UN humanitarian co-ordinator Ramiz Alakbarov said 627,000 Afghans had returned to Afghanistan from neighbouring countries this year — mostly from Iran — as Taliban fighters make blitzkrieg gains against the government.
“We are witnessing the deportations and removal, mostly from Iran, of large numbers of Afghans who are returning to the country,” Mr Alakbarov told reporters in New York.
“My message to all of the neighbours of Afghanistan is to … help people to uphold their rights for freedom of movement, to the right to seek refuge and our collective responsibility to protect every human being from any form of suffering.”
The Taliban have in recent weeks seized several major Afghan border crossings, including along the borders of Iran, Pakistan, Uzbekistan, Tajikistan, amid offensives to recapture large parts of the country as US and international forces withdraw.
There are estimated to be more than three million Afghans in Iran — where many have no legal status or basic rights — after being displaced during Afghanistan’s decades-long war.
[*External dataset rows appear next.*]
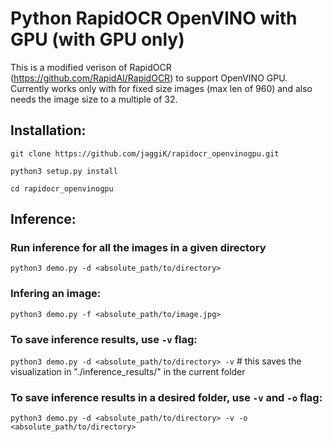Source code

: # Python RapidOCR OpenVINO with GPU (with GPU only)

This is a modified verison of RapidOCR (https://github.com/RapidAI/RapidOCR) to support OpenVINO GPU. Currently works only with for fixed size images (max len of 960) and also needs the image size to a multiple of 32.

## Installation:

`git clone https://github.com/jaggiK/rapidocr_openvinogpu.git`

`python3 setup.py install`

`cd rapidocr_openvinogpu`

## Inference:

### Run inference for all the images in a given directory
`python3 demo.py -d <absolute_path/to/directory>`

### Infering an image:
`python3 demo.py -f <absolute_path/to/image.jpg>`

### To save inference results, use `-v` flag:
`python3 demo.py -d <absolute_path/to/directory> -v` # this saves the visualization in "./inference_results/" in the current folder 

### To save inference results in a desired folder, use `-v` and `-o` flag:
`python3 demo.py -d <absolute_path/to/directory> -v -o <absolute_path/to/directory>`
They face discrimination and Iranian politicians have frequently pushed for their removal.
Mr Alakbarov described “intensive movements” of people along Afghanistan's borders with Iran and Pakistan, where he witnessed high rates of malnutrition and “pregnant and lactating women being in very difficult condition”.
In one extended family group of displaced, cash-strapped Afghans, four women had delivered babies in the past three months, of which only one infant had survived, Mr Alakbarov said via a video link from the Afghan capital, Kabul.
Iran’s mission to the UN in New York did not immediately respond to The National’s request for comment.
Clashes between the Taliban and government forces have intensified in recent weeks as US-led international forces have been pulling out, with the insurgents gaining control over 170 districts, said Mr Alakbarov.
The worsening security situation has stoked fears of a new Afghan refugee crisis.
Afghan President Ashraf Ghani on Thursday met regional leaders in Uzbekistan and Pakistan, and said a conference of senior Afghan leaders would be held in a bid to solve the issue.
Diplomats have focused on pushing the rival Afghan sides towards a ceasefire, but the process is uncertain and many Afghans fear a worsening civil war or a return to rule by the Taliban, with their harsh interpretation of Islamic law.
Mr Alakbarov said he hoped for a peace deal that let Afghans keep basic freedoms.
“The worst-case scenario would be lack of such agreement and a possible civil war, continued bloodshed and continued antagonism between various factions,” he said in answer to a question from The National.
The Taliban ruled Afghanistan from 1996 until they were ousted in 2001, weeks after the September 11 attacks on the US. They have since fought to expel foreign forces and overthrow a government in Kabul they decry as a corrupt western entity.